From the line containing "youtube lecture: https://www.youtube.com/watch?v=4lUkSgvmTYM" down to the line containing "1 USB Micro to USB A cable", copy out the entries below exactly, both lines included, and nothing else; pictures do not belong in the copy.

━━ Source information

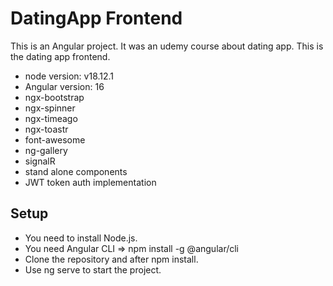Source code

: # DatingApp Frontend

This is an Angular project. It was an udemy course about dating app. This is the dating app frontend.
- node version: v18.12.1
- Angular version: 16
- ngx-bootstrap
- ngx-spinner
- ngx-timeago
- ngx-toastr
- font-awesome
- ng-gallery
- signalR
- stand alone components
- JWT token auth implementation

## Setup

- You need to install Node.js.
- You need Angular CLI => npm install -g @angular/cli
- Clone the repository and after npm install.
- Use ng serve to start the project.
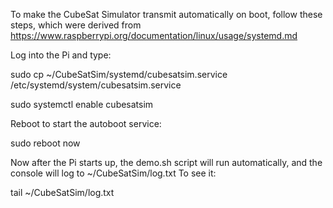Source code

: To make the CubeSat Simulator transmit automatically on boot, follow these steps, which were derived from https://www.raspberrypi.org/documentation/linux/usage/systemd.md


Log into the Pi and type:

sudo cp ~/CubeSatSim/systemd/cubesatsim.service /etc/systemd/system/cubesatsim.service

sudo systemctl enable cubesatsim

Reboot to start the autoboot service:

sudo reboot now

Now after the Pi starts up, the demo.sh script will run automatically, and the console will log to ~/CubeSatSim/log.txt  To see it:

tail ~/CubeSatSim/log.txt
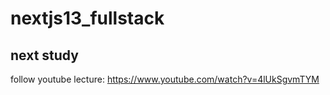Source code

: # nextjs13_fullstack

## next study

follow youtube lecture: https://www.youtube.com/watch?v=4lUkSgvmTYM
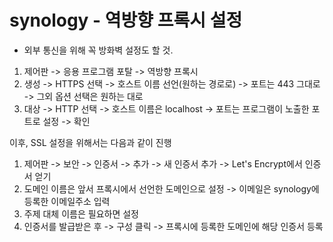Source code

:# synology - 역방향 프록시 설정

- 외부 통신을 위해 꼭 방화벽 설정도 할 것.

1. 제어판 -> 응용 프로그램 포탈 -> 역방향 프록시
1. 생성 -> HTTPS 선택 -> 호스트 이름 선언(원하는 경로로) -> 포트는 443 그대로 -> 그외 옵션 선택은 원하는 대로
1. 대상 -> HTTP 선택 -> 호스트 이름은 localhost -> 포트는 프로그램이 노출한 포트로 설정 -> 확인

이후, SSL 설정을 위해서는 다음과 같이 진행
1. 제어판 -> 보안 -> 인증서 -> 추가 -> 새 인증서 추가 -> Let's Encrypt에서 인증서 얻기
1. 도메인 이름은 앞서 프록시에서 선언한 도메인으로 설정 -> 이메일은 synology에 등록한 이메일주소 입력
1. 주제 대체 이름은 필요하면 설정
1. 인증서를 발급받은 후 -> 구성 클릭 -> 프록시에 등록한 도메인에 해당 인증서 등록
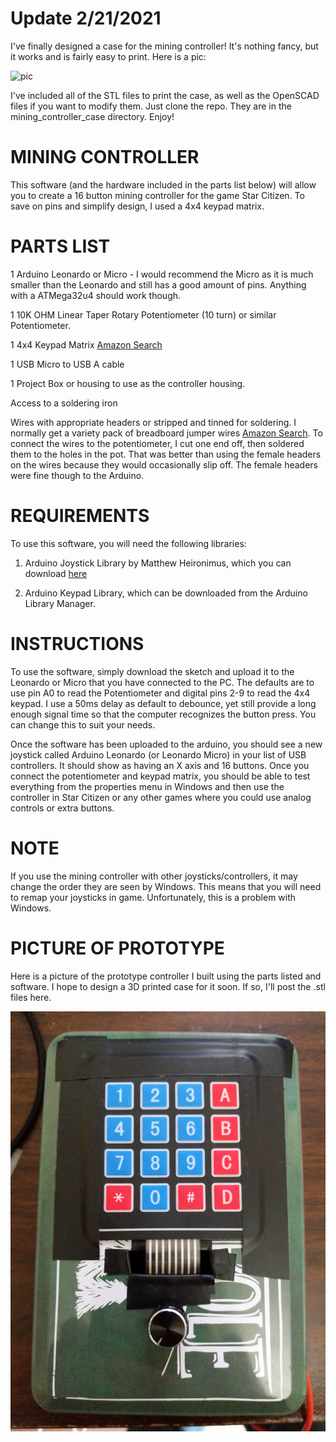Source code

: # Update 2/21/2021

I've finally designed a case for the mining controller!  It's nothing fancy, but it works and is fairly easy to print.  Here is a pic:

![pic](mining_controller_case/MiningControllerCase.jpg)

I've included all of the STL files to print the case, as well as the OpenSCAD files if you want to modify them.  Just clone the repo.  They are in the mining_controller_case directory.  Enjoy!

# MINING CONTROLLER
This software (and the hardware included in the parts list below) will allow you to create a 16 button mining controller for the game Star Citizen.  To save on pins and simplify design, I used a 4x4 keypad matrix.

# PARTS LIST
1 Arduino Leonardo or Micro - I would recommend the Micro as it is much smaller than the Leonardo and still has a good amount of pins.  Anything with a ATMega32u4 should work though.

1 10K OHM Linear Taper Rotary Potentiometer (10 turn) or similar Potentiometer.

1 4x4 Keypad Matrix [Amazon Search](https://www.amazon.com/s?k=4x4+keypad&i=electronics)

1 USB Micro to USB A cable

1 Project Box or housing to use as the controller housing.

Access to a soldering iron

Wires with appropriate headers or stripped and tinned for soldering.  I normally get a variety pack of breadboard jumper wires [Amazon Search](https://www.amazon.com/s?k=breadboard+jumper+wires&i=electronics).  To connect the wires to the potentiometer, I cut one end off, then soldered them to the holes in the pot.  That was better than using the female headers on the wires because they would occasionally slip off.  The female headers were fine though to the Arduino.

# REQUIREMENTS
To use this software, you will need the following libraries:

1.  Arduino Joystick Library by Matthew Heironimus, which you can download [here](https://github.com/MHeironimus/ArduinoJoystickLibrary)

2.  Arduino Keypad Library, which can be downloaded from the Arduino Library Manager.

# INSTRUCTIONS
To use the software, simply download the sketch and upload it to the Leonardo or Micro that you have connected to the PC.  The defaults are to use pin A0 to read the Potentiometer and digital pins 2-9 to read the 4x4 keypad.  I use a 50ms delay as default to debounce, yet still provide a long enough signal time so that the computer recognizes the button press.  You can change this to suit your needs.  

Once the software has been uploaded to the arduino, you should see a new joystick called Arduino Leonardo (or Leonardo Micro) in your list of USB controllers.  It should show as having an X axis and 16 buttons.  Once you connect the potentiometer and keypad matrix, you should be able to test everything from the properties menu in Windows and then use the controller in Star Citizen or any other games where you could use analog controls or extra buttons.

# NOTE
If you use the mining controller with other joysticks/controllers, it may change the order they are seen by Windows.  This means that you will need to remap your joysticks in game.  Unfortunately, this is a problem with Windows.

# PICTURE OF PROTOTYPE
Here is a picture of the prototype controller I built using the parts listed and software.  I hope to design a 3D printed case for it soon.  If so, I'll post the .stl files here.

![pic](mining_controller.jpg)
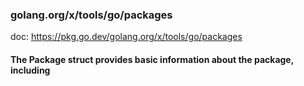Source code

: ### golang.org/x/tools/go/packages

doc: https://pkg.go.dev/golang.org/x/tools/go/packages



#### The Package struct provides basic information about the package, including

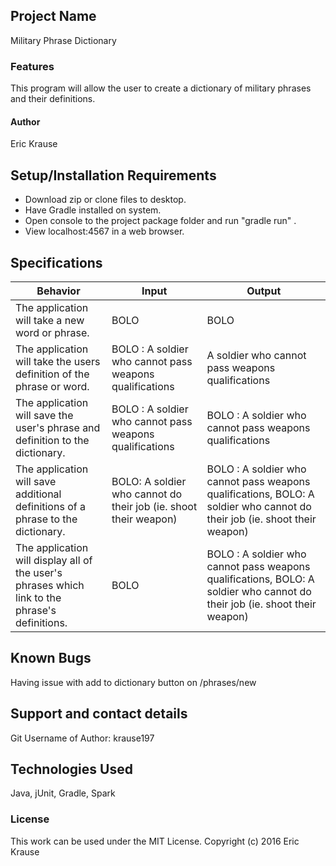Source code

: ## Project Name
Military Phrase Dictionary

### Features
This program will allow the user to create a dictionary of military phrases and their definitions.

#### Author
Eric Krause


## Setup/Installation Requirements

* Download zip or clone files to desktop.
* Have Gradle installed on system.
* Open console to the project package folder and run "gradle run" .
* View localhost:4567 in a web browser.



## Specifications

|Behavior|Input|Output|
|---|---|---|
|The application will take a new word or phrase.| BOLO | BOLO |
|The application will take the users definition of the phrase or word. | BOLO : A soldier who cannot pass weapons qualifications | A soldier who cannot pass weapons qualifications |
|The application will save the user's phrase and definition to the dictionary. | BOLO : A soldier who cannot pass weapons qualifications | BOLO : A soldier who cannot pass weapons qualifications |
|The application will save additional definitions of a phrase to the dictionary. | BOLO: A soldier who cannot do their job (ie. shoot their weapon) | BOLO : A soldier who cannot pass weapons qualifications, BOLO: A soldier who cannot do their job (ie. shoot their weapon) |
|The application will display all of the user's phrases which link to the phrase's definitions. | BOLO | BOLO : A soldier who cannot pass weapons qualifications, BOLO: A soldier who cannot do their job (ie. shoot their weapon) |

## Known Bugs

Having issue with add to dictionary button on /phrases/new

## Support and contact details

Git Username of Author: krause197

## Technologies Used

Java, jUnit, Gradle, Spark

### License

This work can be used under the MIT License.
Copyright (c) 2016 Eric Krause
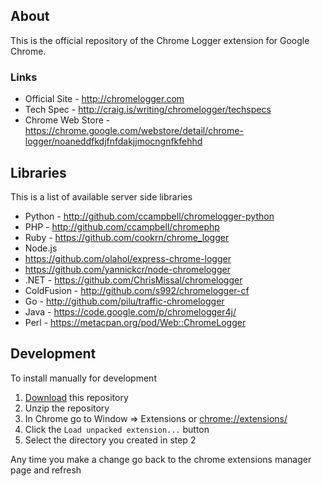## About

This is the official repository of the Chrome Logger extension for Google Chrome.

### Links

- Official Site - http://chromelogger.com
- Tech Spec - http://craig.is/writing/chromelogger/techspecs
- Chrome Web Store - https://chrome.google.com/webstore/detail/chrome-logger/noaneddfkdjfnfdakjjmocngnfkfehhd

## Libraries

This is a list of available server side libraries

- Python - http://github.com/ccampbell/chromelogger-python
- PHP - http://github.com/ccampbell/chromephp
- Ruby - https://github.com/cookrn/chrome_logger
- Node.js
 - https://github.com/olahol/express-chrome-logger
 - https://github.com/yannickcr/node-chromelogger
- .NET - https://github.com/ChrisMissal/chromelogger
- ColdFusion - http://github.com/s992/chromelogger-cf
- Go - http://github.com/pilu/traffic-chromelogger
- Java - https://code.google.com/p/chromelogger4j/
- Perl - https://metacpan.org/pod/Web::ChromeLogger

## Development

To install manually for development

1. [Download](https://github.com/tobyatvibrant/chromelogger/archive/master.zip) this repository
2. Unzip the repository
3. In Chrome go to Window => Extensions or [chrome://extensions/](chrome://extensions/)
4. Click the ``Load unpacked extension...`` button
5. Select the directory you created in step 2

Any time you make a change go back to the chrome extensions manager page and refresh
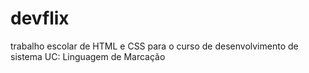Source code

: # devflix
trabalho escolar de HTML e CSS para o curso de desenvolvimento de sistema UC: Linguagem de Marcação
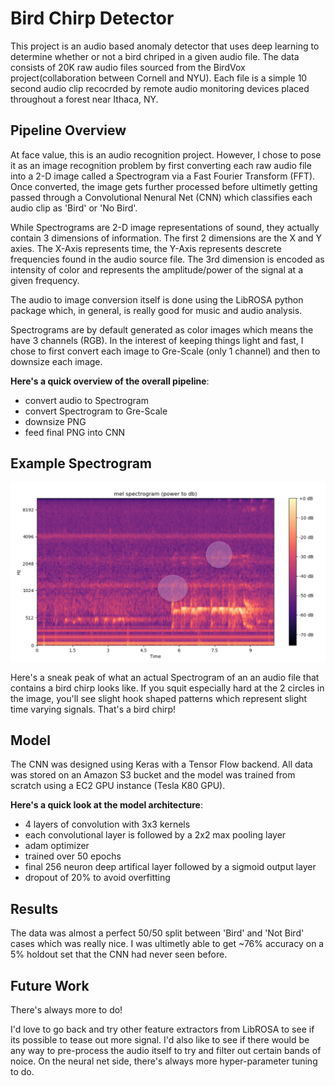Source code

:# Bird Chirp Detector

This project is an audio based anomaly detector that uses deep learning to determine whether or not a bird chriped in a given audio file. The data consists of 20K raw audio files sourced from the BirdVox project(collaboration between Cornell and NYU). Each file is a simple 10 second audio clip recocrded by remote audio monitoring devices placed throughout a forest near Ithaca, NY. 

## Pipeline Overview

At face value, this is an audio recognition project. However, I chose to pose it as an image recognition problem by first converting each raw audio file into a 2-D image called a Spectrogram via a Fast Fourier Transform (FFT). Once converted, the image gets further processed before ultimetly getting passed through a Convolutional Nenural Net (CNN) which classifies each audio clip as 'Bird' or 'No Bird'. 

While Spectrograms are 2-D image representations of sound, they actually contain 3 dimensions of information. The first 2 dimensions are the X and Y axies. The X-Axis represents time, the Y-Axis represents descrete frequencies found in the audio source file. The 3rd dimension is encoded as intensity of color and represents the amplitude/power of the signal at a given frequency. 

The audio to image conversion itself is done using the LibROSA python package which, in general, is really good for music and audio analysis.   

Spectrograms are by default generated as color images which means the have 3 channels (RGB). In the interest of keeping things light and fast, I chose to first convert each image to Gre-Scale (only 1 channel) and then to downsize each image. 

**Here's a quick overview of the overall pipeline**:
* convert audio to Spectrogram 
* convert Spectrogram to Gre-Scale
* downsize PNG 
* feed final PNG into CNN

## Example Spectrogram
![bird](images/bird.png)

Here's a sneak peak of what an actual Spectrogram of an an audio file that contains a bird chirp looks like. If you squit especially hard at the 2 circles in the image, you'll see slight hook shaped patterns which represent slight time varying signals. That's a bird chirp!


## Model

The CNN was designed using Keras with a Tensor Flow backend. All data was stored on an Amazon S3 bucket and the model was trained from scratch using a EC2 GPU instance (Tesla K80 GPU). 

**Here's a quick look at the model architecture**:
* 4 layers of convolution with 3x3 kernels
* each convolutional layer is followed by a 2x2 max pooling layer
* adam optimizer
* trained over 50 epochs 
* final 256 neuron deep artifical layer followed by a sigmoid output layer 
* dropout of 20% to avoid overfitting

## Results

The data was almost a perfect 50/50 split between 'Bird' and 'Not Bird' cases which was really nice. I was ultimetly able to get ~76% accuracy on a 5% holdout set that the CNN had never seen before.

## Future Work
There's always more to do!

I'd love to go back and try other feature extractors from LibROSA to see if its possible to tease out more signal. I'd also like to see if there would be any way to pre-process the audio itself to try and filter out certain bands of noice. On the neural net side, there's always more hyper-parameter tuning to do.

━━━━

Solution to this task:
follow youtube lecture: https://www.youtube.com/watch?v=4lUkSgvmTYM
Source code

:# synology - 역방향 프록시 설정

- 외부 통신을 위해 꼭 방화벽 설정도 할 것.

1. 제어판 -> 응용 프로그램 포탈 -> 역방향 프록시
1. 생성 -> HTTPS 선택 -> 호스트 이름 선언(원하는 경로로) -> 포트는 443 그대로 -> 그외 옵션 선택은 원하는 대로
1. 대상 -> HTTP 선택 -> 호스트 이름은 localhost -> 포트는 프로그램이 노출한 포트로 설정 -> 확인

이후, SSL 설정을 위해서는 다음과 같이 진행
1. 제어판 -> 보안 -> 인증서 -> 추가 -> 새 인증서 추가 -> Let's Encrypt에서 인증서 얻기
1. 도메인 이름은 앞서 프록시에서 선언한 도메인으로 설정 -> 이메일은 synology에 등록한 이메일주소 입력
1. 주제 대체 이름은 필요하면 설정
1. 인증서를 발급받은 후 -> 구성 클릭 -> 프록시에 등록한 도메인에 해당 인증서 등록
Source code

: # Update 2/21/2021

I've finally designed a case for the mining controller!  It's nothing fancy, but it works and is fairly easy to print.  Here is a pic:

![pic](mining_controller_case/MiningControllerCase.jpg)

I've included all of the STL files to print the case, as well as the OpenSCAD files if you want to modify them.  Just clone the repo.  They are in the mining_controller_case directory.  Enjoy!

# MINING CONTROLLER
This software (and the hardware included in the parts list below) will allow you to create a 16 button mining controller for the game Star Citizen.  To save on pins and simplify design, I used a 4x4 keypad matrix.

# PARTS LIST
1 Arduino Leonardo or Micro - I would recommend the Micro as it is much smaller than the Leonardo and still has a good amount of pins.  Anything with a ATMega32u4 should work though.

1 10K OHM Linear Taper Rotary Potentiometer (10 turn) or similar Potentiometer.

1 4x4 Keypad Matrix [Amazon Search](https://www.amazon.com/s?k=4x4+keypad&i=electronics)

1 USB Micro to USB A cable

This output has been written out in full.